2nd Women Representative for Kajiado County
- In office 2017–2022
- Preceded by: Mary Yiane Seneta

Personal details
- Party: Jubilee Party
- Other political affiliations: United Democratic Alliance
- Alma mater: Maasai Technical Training Institute
- Occupation: Politician

= Janet Marania Teyiaa =

Kenyan politician (1980–2025)

Janet Marania Teyiaa (28 September 1980 - 7 April 2025) was a Kenyan politician who served as a nominated Member of Parliament from 2013 to 2017, representing persons with disabilities, and as the Woman Representative for Kajiado County from 2017 to 2022. She was a member of the Jubilee Party.

She was a person living with disability and has been described in sources as the first girl from Ilkilorit village to receive formal education.

== Early life and education ==
Teyiaa attended African Inland Church Boarding School and later Enoomatasiani Secondary School. In 2002, she graduated with an Accountancy Technician Certificate from Maasai Technical Institute.

== Career ==
Teyiaa worked as an office manager at Wezesha Kenya from 2005 and was also involved in adult education. After her tenure in elective politics, she served as a board manager with the National Government Constituencies Development Fund (NG-CDF) until her death.

=== Political career ===
Teyiaa started her political career in 2013 when she was nominated to the National Assembly by The National Alliance (TNA), serving until 2017 as a representative of persons with disabilities. In 2017, she was elected Woman Representative for Kajiado County on a Jubilee Party ticket, winning the seat with 186,085 votes, defeating her closest opponent, Esther Somoire, who received 104,486 votes.
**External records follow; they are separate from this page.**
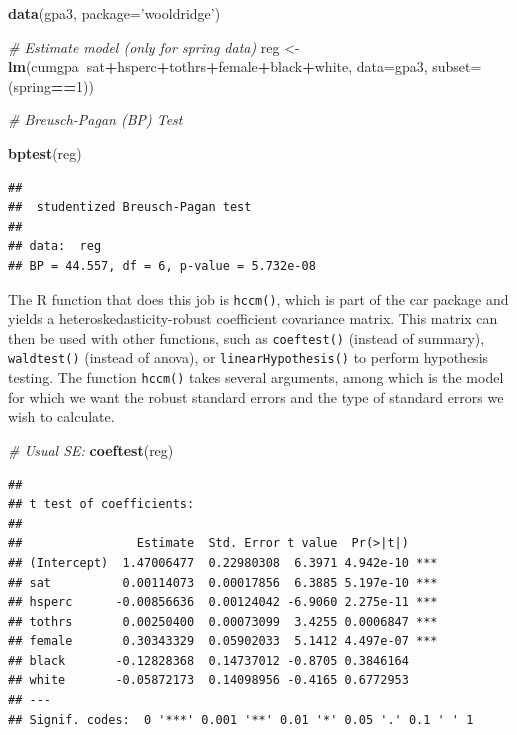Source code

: \documentclass[]{book}
\newenvironment{Shaded}{\begin{snugshade}}{\end{snugshade}}
\newcommand{\CommentTok}[1]{\textcolor[rgb]{0.56,0.35,0.01}{\textit{#1}}}
\newcommand{\DataTypeTok}[1]{\textcolor[rgb]{0.13,0.29,0.53}{#1}}
\newcommand{\DecValTok}[1]{\textcolor[rgb]{0.00,0.00,0.81}{#1}}
\newcommand{\KeywordTok}[1]{\textcolor[rgb]{0.13,0.29,0.53}{\textbf{#1}}}
\newcommand{\NormalTok}[1]{#1}
\newcommand{\OperatorTok}[1]{\textcolor[rgb]{0.81,0.36,0.00}{\textbf{#1}}}
\newcommand{\StringTok}[1]{\textcolor[rgb]{0.31,0.60,0.02}{#1}}
\begin{document}
\begin{Shaded}
\begin{Highlighting}[]
\KeywordTok{data}\NormalTok{(gpa3, }\DataTypeTok{package=}\StringTok{'wooldridge'}\NormalTok{)}


\CommentTok{# Estimate model (only for spring data)}
\NormalTok{reg <-}\StringTok{ }\KeywordTok{lm}\NormalTok{(cumgpa}\OperatorTok{~}\NormalTok{sat}\OperatorTok{+}\NormalTok{hsperc}\OperatorTok{+}\NormalTok{tothrs}\OperatorTok{+}\NormalTok{female}\OperatorTok{+}\NormalTok{black}\OperatorTok{+}\NormalTok{white, }
          \DataTypeTok{data=}\NormalTok{gpa3, }\DataTypeTok{subset=}\NormalTok{(spring}\OperatorTok{==}\DecValTok{1}\NormalTok{))}


\CommentTok{# Breusch-Pagan (BP) Test}

\KeywordTok{bptest}\NormalTok{(reg)}
\end{Highlighting}
\end{Shaded}

\begin{verbatim}
## 
##  studentized Breusch-Pagan test
## 
## data:  reg
## BP = 44.557, df = 6, p-value = 5.732e-08
\end{verbatim}

The R function that does this job is \texttt{hccm()}, which is part of
the car package and yields a heteroskedasticity-robust coefficient
covariance matrix. This matrix can then be used with other functions,
such as \texttt{coeftest()} (instead of summary), \texttt{waldtest()}
(instead of anova), or \texttt{linearHypothesis()} to perform hypothesis
testing. The function \texttt{hccm()} takes several arguments, among
which is the model for which we want the robust standard errors and the
type of standard errors we wish to calculate.

\begin{Shaded}
\begin{Highlighting}[]
\CommentTok{# Usual SE:}
\KeywordTok{coeftest}\NormalTok{(reg)}
\end{Highlighting}
\end{Shaded}

\begin{verbatim}
## 
## t test of coefficients:
## 
##                Estimate  Std. Error t value  Pr(>|t|)    
## (Intercept)  1.47006477  0.22980308  6.3971 4.942e-10 ***
## sat          0.00114073  0.00017856  6.3885 5.197e-10 ***
## hsperc      -0.00856636  0.00124042 -6.9060 2.275e-11 ***
## tothrs       0.00250400  0.00073099  3.4255 0.0006847 ***
## female       0.30343329  0.05902033  5.1412 4.497e-07 ***
## black       -0.12828368  0.14737012 -0.8705 0.3846164    
## white       -0.05872173  0.14098956 -0.4165 0.6772953    
## ---
## Signif. codes:  0 '***' 0.001 '**' 0.01 '*' 0.05 '.' 0.1 ' ' 1
\end{verbatim}
\end{document}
During her tenure in Parliament, she served on the Committee on Regional Integration and the Departmental Committee on Labour and Social Welfare and was nominated as a member of the National Government Constituencies Development Fund Board along with Naomi Masitsa Shiyonga.

== Death ==
Teyiaa died on 7 April 2025. Her death was announced by national leaders, including President William Ruto and Deputy President Rigathi Gachagua, who issued tributes describing her as a dedicated public servant and advocate for the rights of persons with disabilities. Former Public Service Cabinet Secretary Justin Muturi also paid tribute, highlighting her role in promoting inclusivity and representing marginalized groups during her time in Parliament.